Incorporation
in Hong Kong
There are different
types of business entities to setup in Hong Kong, depending
on which activities you wish to develop.
- Branch of Overseas Company: There is no specific requirements
for its establishment. A Hong Kong Branch need to register
within one month of establishing a place of business in
Hong Kong.
- Limited Company: Most companies operating in Hong Kong
are private companies limited by shares. The liabilities
of the company to the shareholders are the total share capital
as subscribed by each individual shareholder. The form would
typically include greater convenience, high degree of flexibility
associated with Hong Kong companies, wider acceptance both
in Hong Kong.
- Sole Proprietorships: It is not considered to be a separate
legal entity under the law, but rather is an extension of
the individual who owns it. He/She is directly responsible
for the debts and other liabilities incurred by the business.
The profit or loss of the business is combined with the
other income of an individual for income tax purposes.

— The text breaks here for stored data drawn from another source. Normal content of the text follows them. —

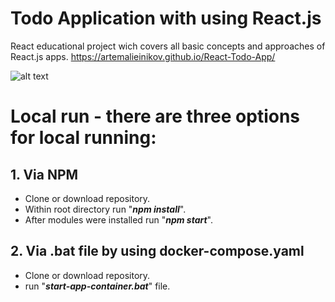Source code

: # Todo Application with using React.js
 
React educational project wich covers all basic concepts and approaches of React.js apps.
https://artemalieinikov.github.io/React-Todo-App/

![alt text](https://raw.githubusercontent.com/ArtemAlieinikov/ReactTodoApp/master/presentationImage.PNG)


# Local run - there are three options for local running:
## 1. Via NPM
- Clone or download repository.
- Within root directory run "***npm install***".
- After modules were installed run "***npm start***".  
## 2. Via .bat file by using docker-compose.yaml
- Clone or download repository.
- run "***start-app-container.bat***" file.
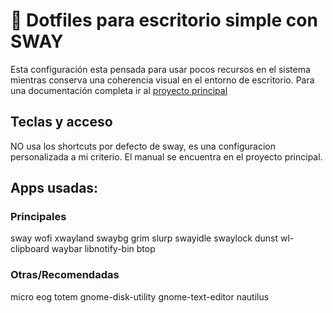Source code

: # 📍 Dotfiles para escritorio simple con SWAY
Esta configuración esta pensada para usar pocos recursos en el sistema mientras conserva una coherencia visual en el entorno de escritorio. Para una documentación completa ir al [proyecto principal](1.1.1.1)

## Teclas y acceso
NO usa los shortcuts por defecto de sway, es una configuracion personalizada a mi criterio. El manual se encuentra en el proyecto principal.

## Apps usadas:
### Principales
sway
wofi
xwayland
swaybg
grim
slurp
swayidle
swaylock
dunst
wl-clipboard
waybar
libnotify-bin
btop

### Otras/Recomendadas
micro
eog
totem
gnome-disk-utility
gnome-text-editor
nautilus
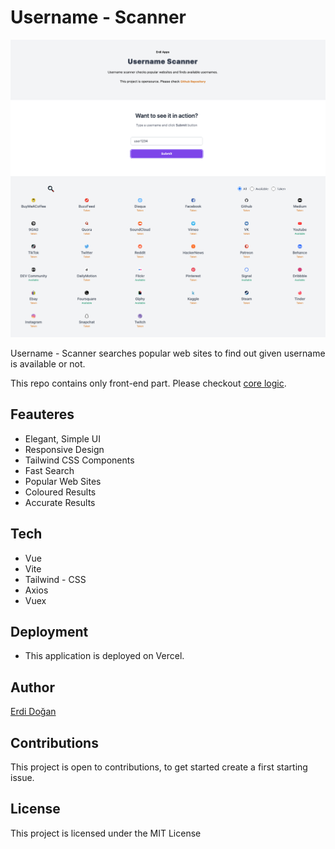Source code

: # Username - Scanner
![Image](./src/assets/img.png "App")

Username - Scanner searches popular web sites to find out given username is available or not. 

This repo contains only front-end part. Please checkout [core logic](https://github.com/erdidogan/username-scanner-core).

## Feauteres

* Elegant, Simple UI
* Responsive Design
* Tailwind CSS Components
* Fast Search
* Popular Web Sites
* Coloured Results
* Accurate Results

## Tech
* Vue
* Vite
* Tailwind - CSS
* Axios
* Vuex

## Deployment
* This application is deployed on Vercel.

## Author

[Erdi Doğan](https://www.linkedin.com/in/doganerdi)


## Contributions
This project is open to contributions, to get started create a first starting issue. 


## License

This project is licensed under the MIT License 


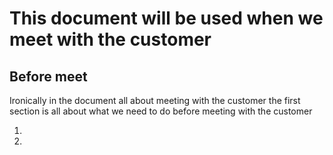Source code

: # This document will be used when we meet with the customer

## Before meet

Ironically in the document all about meeting with the customer the first section is all about what we need to do before meeting with the customer

1. 
2. 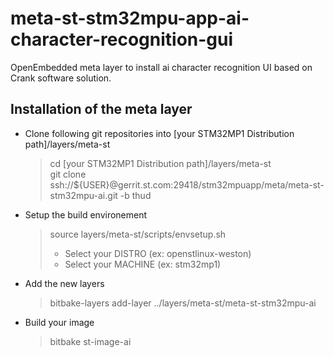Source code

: # meta-st-stm32mpu-app-ai-character-recognition-gui

OpenEmbedded meta layer to install ai character recognition UI based on Crank software solution.

## Installation of the meta layer

* Clone following git repositories into [your STM32MP1 Distribution path]/layers/meta-st
   > cd [your STM32MP1 Distribution path]/layers/meta-st <br>
   > git clone ssh://${USER}@gerrit.st.com:29418/stm32mpuapp/meta/meta-st-stm32mpu-ai.git -b thud <br>

* Setup the build environement
   > source layers/meta-st/scripts/envsetup.sh
   > * Select your DISTRO (ex: openstlinux-weston)
   > * Select your MACHINE (ex: stm32mp1)

* Add the new layers
   > bitbake-layers add-layer ../layers/meta-st/meta-st-stm32mpu-ai<br>

* Build your image
   > bitbake st-image-ai
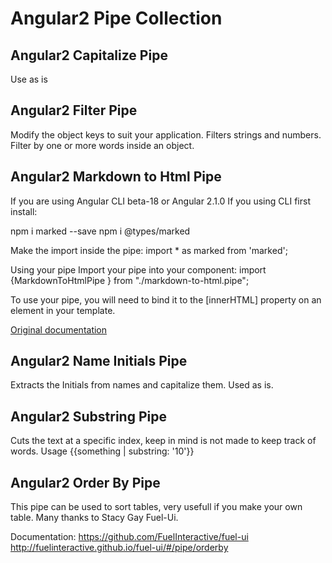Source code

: # Angular2 Pipe Collection


## Angular2 Capitalize Pipe 

Use as is 

## Angular2 Filter Pipe 

Modify the object keys to suit your application.
Filters strings and numbers. 
Filter by one or more words inside an object.

## Angular2 Markdown to Html Pipe

If you are using Angular CLI beta-18 or Angular 2.1.0 
If you using CLI first install:

npm i marked --save
npm i @types/marked

Make the import inside the pipe:
import * as marked from 'marked';

Using your pipe
Import your pipe into your component:
import {MarkdownToHtmlPipe } from "./markdown-to-html.pipe";

To use your pipe, you will need to bind it to the [innerHTML] property on an element in your template.

<section id="markdown-in-here" [innerHTML]="defaultContent | markdown">
    <!-- Markdown will appear here in the DOM -->
</section>

[Original documentation](https://www.reddit.com/r/Angular2/comments/4s2xda/keep_getting_errors_trying_to_import_marked_into/)

## Angular2 Name Initials Pipe

Extracts the Initials from names and capitalize them. 
Used as is.

## Angular2 Substring Pipe 

Cuts the text at a specific index, keep in mind is not made to keep track of words.
Usage {{something | substring: '10'}}


## Angular2 Order By Pipe

This pipe can be used to sort tables, very usefull if you make your own table. Many thanks to Stacy Gay Fuel-Ui.

Documentation: https://github.com/FuelInteractive/fuel-ui  http://fuelinteractive.github.io/fuel-ui/#/pipe/orderby





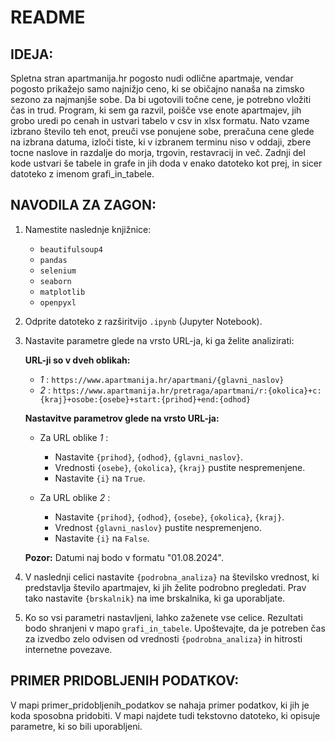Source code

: # README

## IDEJA:
Spletna stran apartmanija.hr pogosto nudi odlične apartmaje, vendar pogosto prikažejo samo najnižjo ceno, ki se običajno nanaša na zimsko sezono za najmanjše sobe. Da bi ugotovili točne cene, je potrebno vložiti čas in trud. Program, ki sem ga razvil, poišče vse enote apartmajev, jih grobo uredi po cenah in ustvari tabelo v csv in xlsx formatu. Nato vzame izbrano število teh enot, preuči vse ponujene sobe, preračuna cene glede na izbrana datuma, izloči tiste, ki v izbranem terminu niso v oddaji, zbere tocne naslove in razdalje do morja, trgovin, restavracij in več. Zadnji del kode ustvari še tabele in grafe in jih doda v enako datoteko kot prej, in sicer datoteko z imenom grafi_in_tabele.


## NAVODILA ZA ZAGON:
1. Namestite naslednje knjižnice:
   - `beautifulsoup4`
   - `pandas`
   - `selenium`
   - `seaborn`
   - `matplotlib`
   - `openpyxl`
   
2. Odprite datoteko z razširitvijo `.ipynb` (Jupyter Notebook).

3. Nastavite parametre glede na vrsto URL-ja, ki ga želite analizirati:

   **URL-ji so v dveh oblikah:**
   - _1_ : `https://www.apartmanija.hr/apartmani/{glavni_naslov}`
   - _2_ : `https://www.apartmanija.hr/pretraga/apartmani/r:{okolica}+c:{kraj}+osobe:{osebe}+start:{prihod}+end:{odhod}`

   **Nastavitve parametrov glede na vrsto URL-ja:**
   - Za URL oblike _1_ :
     - Nastavite `{prihod}`, `{odhod}`, `{glavni_naslov}`.
     - Vrednosti `{osebe}`, `{okolica}`, `{kraj}` pustite nespremenjene.
     - Nastavite `{i}` na `True`.
     
   - Za URL oblike _2_ :
     - Nastavite `{prihod}`, `{odhod}`, `{osebe}`, `{okolica}`, `{kraj}`.
     - Vrednost `{glavni_naslov}` pustite nespremenjeno.
     - Nastavite `{i}` na `False`.

   **Pozor:** Datumi naj bodo v formatu "01.08.2024".

4. V naslednji celici nastavite `{podrobna_analiza}` na številsko vrednost, ki predstavlja število apartmajev, ki jih želite podrobno pregledati. Prav tako nastavite `{brskalnik}` na ime brskalnika, ki ga uporabljate.

5. Ko so vsi parametri nastavljeni, lahko zaženete vse celice. Rezultati bodo shranjeni v mapo `grafi_in_tabele`. Upoštevajte, da je potreben čas za izvedbo zelo odvisen od vrednosti `{podrobna_analiza}` in hitrosti internetne povezave.

## PRIMER PRIDOBLJENIH PODATKOV:
V mapi primer_pridobljenih_podatkov se nahaja primer podatkov, ki jih je koda sposobna pridobiti. V mapi najdete tudi tekstovno datoteko, ki opisuje parametre, ki so bili uporabljeni.
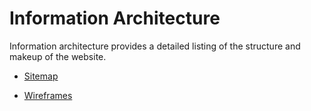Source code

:# Information Architecture

Information architecture provides a detailed listing of the structure and makeup of the website.

* [Sitemap](00_sitemap.md)

* [Wireframes](01_wireframes.md)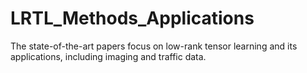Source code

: # LRTL_Methods_Applications
The state-of-the-art papers focus on low-rank tensor learning and its applications, including imaging and traffic data.
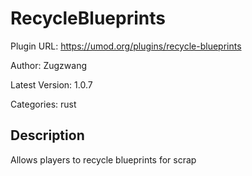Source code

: # RecycleBlueprints

Plugin URL: https://umod.org/plugins/recycle-blueprints

Author: Zugzwang

Latest Version: 1.0.7

Categories: rust

## Description

Allows players to recycle blueprints for scrap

- Partnerships: It is a legal entity recognised under the
law and hence it has rights and responsibilities in and
of itself. Each partner may be responsible for the liabilities
of the business. An income tax return has to be filed by
a partnership.
Incorporation of
limited companies in Hong Kong is governed by the Companies
Ordinance. The memorandum and articles of association are
the primary legal document of a company, which states the
power and the internal regulations of the company. They are
required to submit to Companies Registry (CR) at the time
of incorporation. After approval by the CR, a Certificate
of Incorporation in name of that company is issued and the
company is formed & registered.
The basic structure of the company is having at least 1 shareholder,
1 director and 1 company secretary. The secretary and the
registered office address must be in Hong Kong.
You may find certified public accountants to do it on your
behalf because it is very time consuming for a business starter
to do it himself. Normally, they will offer 2 types of incorporation;
namely: tailor-made method and shelf company method.
Tailor-made method suits your requirements in the company
name, the share structure, number of shareholder/director
and some clauses in the articles of the association. Whereas
shelf company approach is that you buy a ready-made company
by selecting the name of the ready company. It is normally
having 10,000 shares of HK$1 and 1 issued share. The existing
subscriber will transfer the issued 1 share to the potential
buyer. The subscriber will sign a declaration letter concompanying
that the selling company is clean and no business activity
since its incorporation. This approach is fastest way to incorporate
a company.
After incorporation of a company, there are numbers of procedures
to be followed and the company secretary normally handles
it on behalf. Hence he/she should be well-versed in the company
law and its changes. An annual general meeting (AGM) must
be held once in every calendar year and not more than 15 months
after the last preceding AGM. However, a company need not
hold its first AGM until 18 months of its incorporation. Every
company is required to appoint an auditor each year at its
AGM. An auditor must be qualified by virtue of the Professional
Accountants Ordinance and completely independent of the company.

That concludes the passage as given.